The rhythm of scene placement.
A reader, Brad, makes these excellent comments about scene placement:
“I have been reading exclusively Louis L’amour short stories this summer and enjoying them thoroughly. I’m also learning a lot about creating bullies and creating worlds that are out of whack and sorely in need of some frontier justice. The actions scenes are the payoff in L’amour stories: the shootouts and barroom brawls, the shadowy chases through back alleys. But what I’ve noticed in his storytelling, is that if he goes on too long without some action, the plot goes threadbare and I can see the mechanics of the building of suspense. So that is where the rule of ten comes in. I think if you go more than ten pages (let’s call it five for a novella) without some significant action scene: a chase, a fight, a theft, a moment of life thrilling suspense, then you’re going too long. What doesn’t count: introducing a new character, interesting back story, setup of suspense or injustice, the discovery of a new place or item. Those don’t count, they are the story, but the actions scenes are the critical bits that keep us reading, they are the conflict (as you might say) in absolute form, not metaphorical conflict or dialogue conflict. In other words the rule of ten, is every ten pages you need a scene that the reader can’t put the book down in the middle of.

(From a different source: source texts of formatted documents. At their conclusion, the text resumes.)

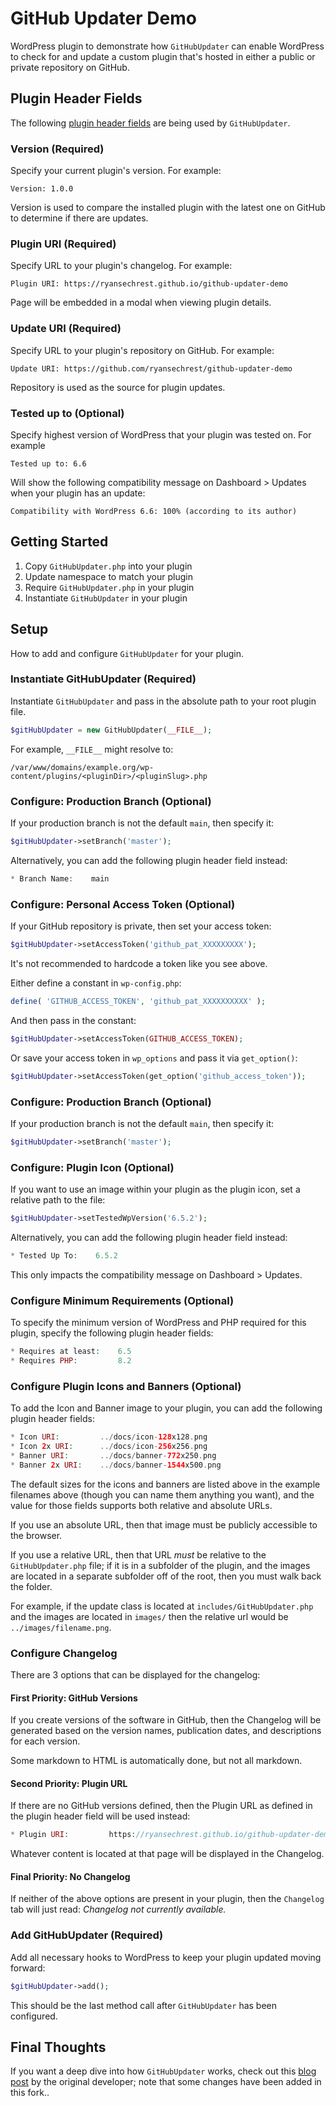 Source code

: # GitHub Updater Demo

WordPress plugin to demonstrate how `GitHubUpdater` can enable WordPress to check for and update a custom plugin that's hosted in either a public or private repository on GitHub.

## Plugin Header Fields

The following [plugin header fields](https://developer.wordpress.org/plugins/plugin-basics/header-requirements/) are being used by `GitHubUpdater`.

### Version (Required)

Specify your current plugin's version. For example:

```
Version: 1.0.0
```

Version is used to compare the installed plugin with the latest one on GitHub to determine if there are updates.

### Plugin URI (Required)

Specify URL to your plugin's changelog. For example:

```
Plugin URI: https://ryansechrest.github.io/github-updater-demo
```

Page will be embedded in a modal when viewing plugin details.

### Update URI (Required)

Specify URL to your plugin's repository on GitHub. For example:

```
Update URI: https://github.com/ryansechrest/github-updater-demo
```

Repository is used as the source for plugin updates.

### Tested up to (Optional)

Specify highest version of WordPress that your plugin was tested on. For example

```
Tested up to: 6.6
```

Will show the following compatibility message on Dashboard > Updates when your plugin has an update:

```
Compatibility with WordPress 6.6: 100% (according to its author)
```

## Getting Started

1. Copy `GitHubUpdater.php` into your plugin
2. Update namespace to match your plugin
3. Require `GitHubUpdater.php` in your plugin
4. Instantiate `GitHubUpdater` in your plugin

## Setup

How to add and configure `GitHubUpdater` for your plugin.

### Instantiate GitHubUpdater (Required)

Instantiate `GitHubUpdater` and pass in the absolute path to your root plugin file.

```php
$gitHubUpdater = new GitHubUpdater(__FILE__);
```

For example, `__FILE__` might resolve to:

```
/var/www/domains/example.org/wp-content/plugins/<pluginDir>/<pluginSlug>.php
```

### Configure: Production Branch (Optional)

If your production branch is not the default `main`, then specify it:

```php
$gitHubUpdater->setBranch('master');
```
Alternatively, you can add the following plugin header field instead:

```php
* Branch Name:    main
```

### Configure: Personal Access Token (Optional)

If your GitHub repository is private, then set your access token:

```php
$gitHubUpdater->setAccessToken('github_pat_XXXXXXXXX');
```

It's not recommended to hardcode a token like you see above.

Either define a constant in `wp-config.php`:

```php
define( 'GITHUB_ACCESS_TOKEN', 'github_pat_XXXXXXXXXX' );
```

And then pass in the constant:

```php
$gitHubUpdater->setAccessToken(GITHUB_ACCESS_TOKEN);
```

Or save your access token in `wp_options` and pass it via `get_option()`:

```php
$gitHubUpdater->setAccessToken(get_option('github_access_token'));
```

### Configure: Production Branch (Optional)

If your production branch is not the default `main`, then specify it:

```php
$gitHubUpdater->setBranch('master');
```

### Configure: Plugin Icon (Optional)

If you want to use an image within your plugin as the plugin icon, set a relative path to the file:

```php
$gitHubUpdater->setTestedWpVersion('6.5.2');
```

Alternatively, you can add the following plugin header field instead:

```php
* Tested Up To:    6.5.2
```

This only impacts the compatibility message on Dashboard > Updates.

### Configure Minimum Requirements (Optional)

To specify the minimum version of WordPress and PHP required for this plugin, specify the following plugin header fields:

```php
* Requires at least:    6.5
* Requires PHP:         8.2
```

### Configure Plugin Icons and Banners (Optional)

To add the Icon and Banner image to your plugin, you can add the following plugin header fields:

```php
* Icon URI:         ../docs/icon-128x128.png
* Icon 2x URI:      ../docs/icon-256x256.png
* Banner URI:       ../docs/banner-772x250.png
* Banner 2x URI:    ../docs/banner-1544x500.png
```

The default sizes for the icons and banners are listed above in the example filenames above (though you can name them anything you want), and the value for those fields supports both relative and absolute URLs. 

If you use an absolute URL, then that image must be publicly accessible to the browser. 

If you use a relative URL, then that URL *must* be relative to the `GitHubUpdater.php` file; if it is in a subfolder of the plugin, and the images are located in a separate subfolder off of the root, then you must walk back the folder.

For example, if the update class is located at `includes/GitHubUpdater.php` and the images are located in `images/` then the relative url would be `../images/filename.png`. 

### Configure Changelog

There are 3 options that can be displayed for the changelog:

#### First Priority: GitHub Versions

If you create versions of the software in GitHub, then the Changelog will be generated based on the version names, publication dates, and descriptions for each version. 

Some markdown to HTML is automatically done, but not all markdown.

#### Second Priority: Plugin URL

If there are no GitHub versions defined, then the Plugin URL as defined in the plugin header field will be used instead:
```php
* Plugin URI:         https://ryansechrest.github.io/github-updater-demo
```
Whatever content is located at that page will be displayed in the Changelog.

#### Final Priority: No Changelog

If neither of the above options are present in your plugin, then the `Changelog` tab will just read: _Changelog not currently available._

### Add GitHubUpdater (Required)

Add all necessary hooks to WordPress to keep your plugin updated moving forward:

```php
$gitHubUpdater->add();
```

This should be the last method call after `GitHubUpdater` has been configured.

## Final Thoughts

If you want a deep dive into how `GitHubUpdater` works, check out this [blog post](https://ryansechrest.com/2024/04/how-to-enable-wordpress-to-update-your-custom-plugin-hosted-on-github/) by the original developer; note that some changes have been added in this fork..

In that sense, a novel of some 300 pages will have 20 of these scenes assuming 5 pages per action scene. Twenty pearls to string that story together, each a close scrape for the hero or accomplice, maybe a few showing the bad guys being bad. It shouldn’t be too hard to take a completed manuscript and determine if this goal is being met, and if not to fix-it. The other thing about the rule of ten is that it needs to be followed in that pattern. You can’t have five back to back action scenes, followed by five back to back non-action scenes, you need the scenes spaced out literally every ten pages. Less or more ruins the effect, or tempo as you’d call it.